What impact are service charge concessions having on housing associations?

HM Revenue and Customs (‘HMRC’) has recently published Revenue and Customs Brief 6 (2018), to be read in conjunction with VAT information sheet 07/18, which provides important information regarding a concession that relates to service charges.  This release is having a significant impact on many in the housing sector and we are keen to remind you of its importance.

HMRC has confirmed that the concession only applies when residential leaseholders and freeholders pay a mandatory service charge for the same common services on a common estate. Its purpose is to allow the same VAT treatment of these service charges for all of those living on the estate.  If a landlord is contractually obliged to provide services to all occupants of a common estate, they may choose to use the concession to treat these supplies, when made to a freeholder, as exempt from VAT.

Housing Associations and other landlords often use other Housing Associations or property management companies (‘the subcontractors’) to fulfil their legal obligations to the occupants of an estate.  To fulfil its role, the subcontractor often purchases goods and services on behalf of the landlord and charges a management fee for providing such a service. 

This guidance confirms that this management fee is taxable at the standard rate of VAT and is not covered by ESC 3.18. HMRC are clear that the subcontractors cannot use the concession.

Furthermore, HMRC states that the subcontractors cannot use the concession to:

  • treat their supplies as if made to the occupant rather than the landlord
  • recharge costs borne on behalf of the landlord, back to the landlord
  • recharge staff or personnel costs to the landlord

HMRC are of the view that the management company is providing a standard rated supply of services to the landlord, not the occupant, even though the subcontractor is often collecting payment on behalf of the landlord directly from the occupant.
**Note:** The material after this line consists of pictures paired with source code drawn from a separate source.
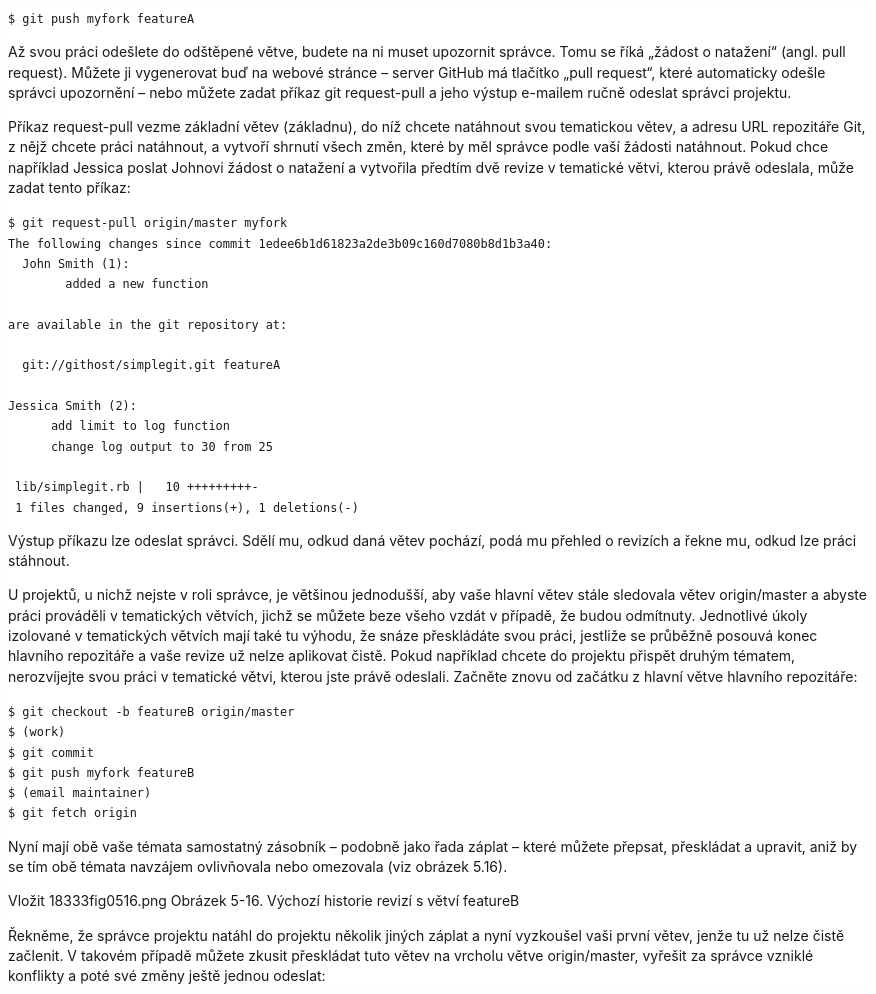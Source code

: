 	$ git push myfork featureA

Až svou práci odešlete do odštěpené větve, budete na ni muset upozornit správce. Tomu se říká „žádost o natažení“ (angl. pull request). Můžete ji vygenerovat buď na webové stránce – server GitHub má tlačítko „pull request“, které automaticky odešle správci upozornění – nebo můžete zadat příkaz git  request-pull a jeho výstup e-mailem ručně odeslat správci projektu.

Příkaz request-pull vezme základní větev (základnu), do níž chcete natáhnout svou tematickou větev, a adresu URL repozitáře Git, z nějž chcete práci natáhnout, a vytvoří shrnutí všech změn, které by měl správce podle vaší žádosti natáhnout. Pokud chce například Jessica poslat Johnovi žádost o natažení a vytvořila předtím dvě revize v tematické větvi, kterou právě odeslala, může zadat tento příkaz:

	$ git request-pull origin/master myfork
	The following changes since commit 1edee6b1d61823a2de3b09c160d7080b8d1b3a40:
	  John Smith (1):
	        added a new function

	are available in the git repository at:

	  git://githost/simplegit.git featureA

	Jessica Smith (2):
	      add limit to log function
	      change log output to 30 from 25

	 lib/simplegit.rb |   10 +++++++++-
	 1 files changed, 9 insertions(+), 1 deletions(-)

Výstup příkazu lze odeslat správci. Sdělí mu, odkud daná větev pochází, podá mu přehled o revizích a řekne mu, odkud lze práci stáhnout.

U projektů, u nichž nejste v roli správce, je většinou jednodušší, aby vaše hlavní větev stále sledovala větev origin/master a abyste práci prováděli v tematických větvích, jichž se můžete beze všeho vzdát v případě, že budou odmítnuty. Jednotlivé úkoly izolované v tematických větvích mají také tu výhodu, že snáze přeskládáte svou práci, jestliže se průběžně posouvá konec hlavního repozitáře a vaše revize už nelze aplikovat čistě. Pokud například chcete do projektu přispět druhým tématem, nerozvíjejte svou práci v tematické větvi, kterou jste právě odeslali. Začněte znovu od začátku z hlavní větve hlavního repozitáře:

	$ git checkout -b featureB origin/master
	$ (work)
	$ git commit
	$ git push myfork featureB
	$ (email maintainer)
	$ git fetch origin

Nyní mají obě vaše témata samostatný zásobník – podobně jako řada záplat – které můžete přepsat, přeskládat a upravit, aniž by se tím obě témata navzájem ovlivňovala nebo omezovala (viz obrázek 5.16).

Vložit 18333fig0516.png 
Obrázek 5-16. Výchozí historie revizí s větví featureB

Řekněme, že správce projektu natáhl do projektu několik jiných záplat a nyní vyzkoušel vaši první větev, jenže tu už nelze čistě začlenit. V takovém případě můžete zkusit přeskládat tuto větev na vrcholu větve origin/master, vyřešit za správce vzniklé konflikty a poté své změny ještě jednou odeslat:
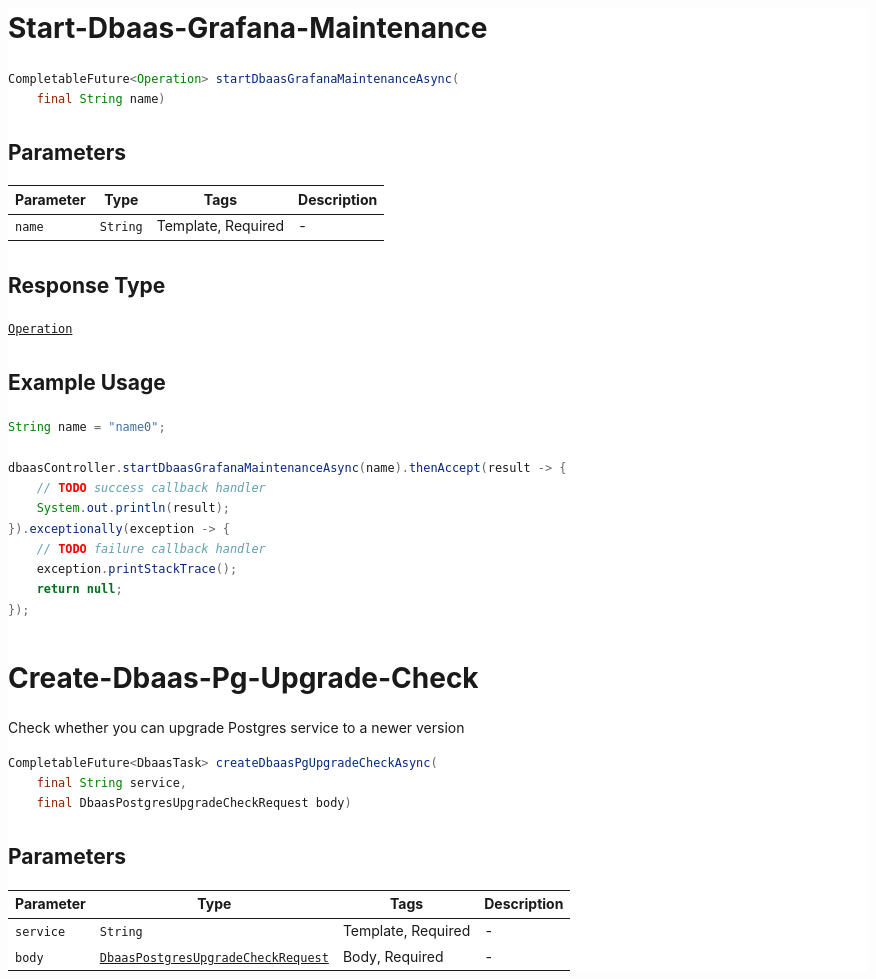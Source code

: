 

# Start-Dbaas-Grafana-Maintenance

```java
CompletableFuture<Operation> startDbaasGrafanaMaintenanceAsync(
    final String name)
```

## Parameters

| Parameter | Type | Tags | Description |
|  --- | --- | --- | --- |
| `name` | `String` | Template, Required | - |

## Response Type

[`Operation`](../../doc/models/operation.md)

## Example Usage

```java
String name = "name0";

dbaasController.startDbaasGrafanaMaintenanceAsync(name).thenAccept(result -> {
    // TODO success callback handler
    System.out.println(result);
}).exceptionally(exception -> {
    // TODO failure callback handler
    exception.printStackTrace();
    return null;
});
```


# Create-Dbaas-Pg-Upgrade-Check

Check whether you can upgrade Postgres service to a newer version

```java
CompletableFuture<DbaasTask> createDbaasPgUpgradeCheckAsync(
    final String service,
    final DbaasPostgresUpgradeCheckRequest body)
```

## Parameters

| Parameter | Type | Tags | Description |
|  --- | --- | --- | --- |
| `service` | `String` | Template, Required | - |
| `body` | [`DbaasPostgresUpgradeCheckRequest`](../../doc/models/dbaas-postgres-upgrade-check-request.md) | Body, Required | - |
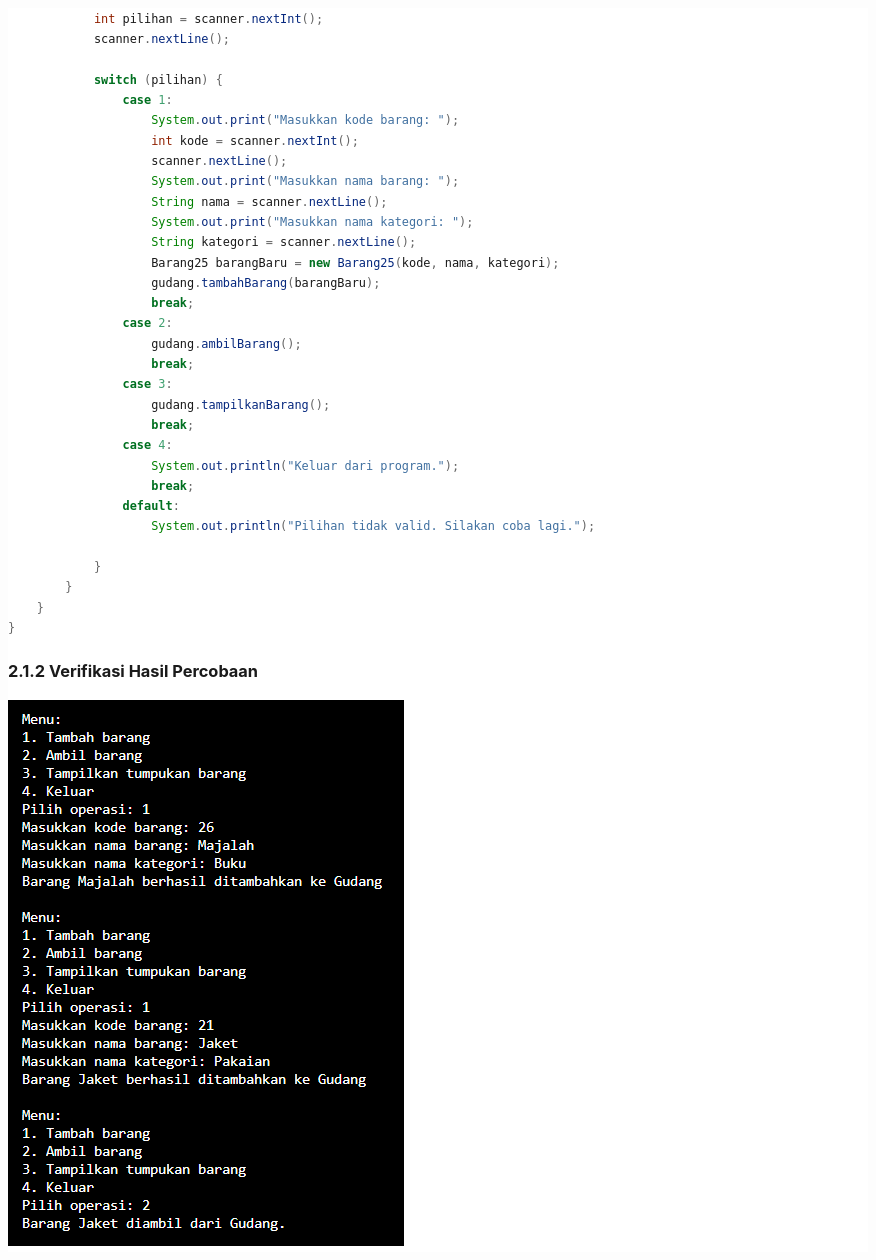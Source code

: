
 ```java
            int pilihan = scanner.nextInt();
            scanner.nextLine();
        
            switch (pilihan) {
                case 1:
                    System.out.print("Masukkan kode barang: ");
                    int kode = scanner.nextInt();
                    scanner.nextLine();
                    System.out.print("Masukkan nama barang: ");
                    String nama = scanner.nextLine();
                    System.out.print("Masukkan nama kategori: ");
                    String kategori = scanner.nextLine();
                    Barang25 barangBaru = new Barang25(kode, nama, kategori);
                    gudang.tambahBarang(barangBaru);
                    break;
                case 2:
                    gudang.ambilBarang();
                    break;
                case 3:
                    gudang.tampilkanBarang();
                    break;
                case 4:
                    System.out.println("Keluar dari program.");
                    break;
                default:
                    System.out.println("Pilihan tidak valid. Silakan coba lagi.");
                
            }
        }
    }
}
```
### 2.1.2 Verifikasi Hasil Percobaan
![alt text](<screenshots/Screenshot 2024-04-03 111256.png>)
From 1 November 2018, all subcontractors that have not correctly applied ESC 3.18, must correctly account for VAT.

If you are a landlord or a subcontractor involved in similar arrangements, we recommend that the supply chain is understood in detail and the correct VAT treatment applied.  This will affect both landlord and subcontractor housing associations.  If you have made any other errors in accounting for your supplies of goods or services that do not involve the incorrect application of ESC 3.18, you must correct these in accordance with the normal rules, which will usually require a 4-year correction period.

The information released by HMRC is a useful reminder of other related issues that we often see in the housing sector as set out below.

Invoicing arrangements for services provided on behalf of a landlord

If you pay for goods and services required by a landlord (you may use the monies collected on behalf of the landlord from the occupants of the building to do so). You have two choices to ensure that you account for VAT correctly:

  1. if you recover input tax on these goods and services which you acquire on behalf of the landlord, you should use a specific invoicing procedure outlined in VAT guide (VAT Notice 700) and charge the same amount of tax to the landlord in the same VAT accounting period, or
  2. you can treat the recharge of the costs you incur on behalf of the landlord, as a disbursement providing the relevant conditions are.

Supplies of staff

If you are a supplier, and supply staff or personnel to a landlord, (either directly or bought in from a third party), this is a taxable supply to the landlord.  The VAT liability of staff is commonly misunderstood.

If staff is not being supplied, the supply may be a service and if certain conditions are met, the service may be exempt from VAT, often under the welfare exemption.

To ensure the correct VAT treatment, a detailed understanding of the arrangements is required.

‘Retained rent’

Any rent collected on behalf of a landlord and kept by a housing association and not used to meet the contractual obligations of the landlord, will be payment for the services provided by the entity acting on behalf of the landlord. These services are taxable at the standard rate of VAT.  

Due to the way in which this income is accounted for on the finance system, it is often missed on the VAT return workings.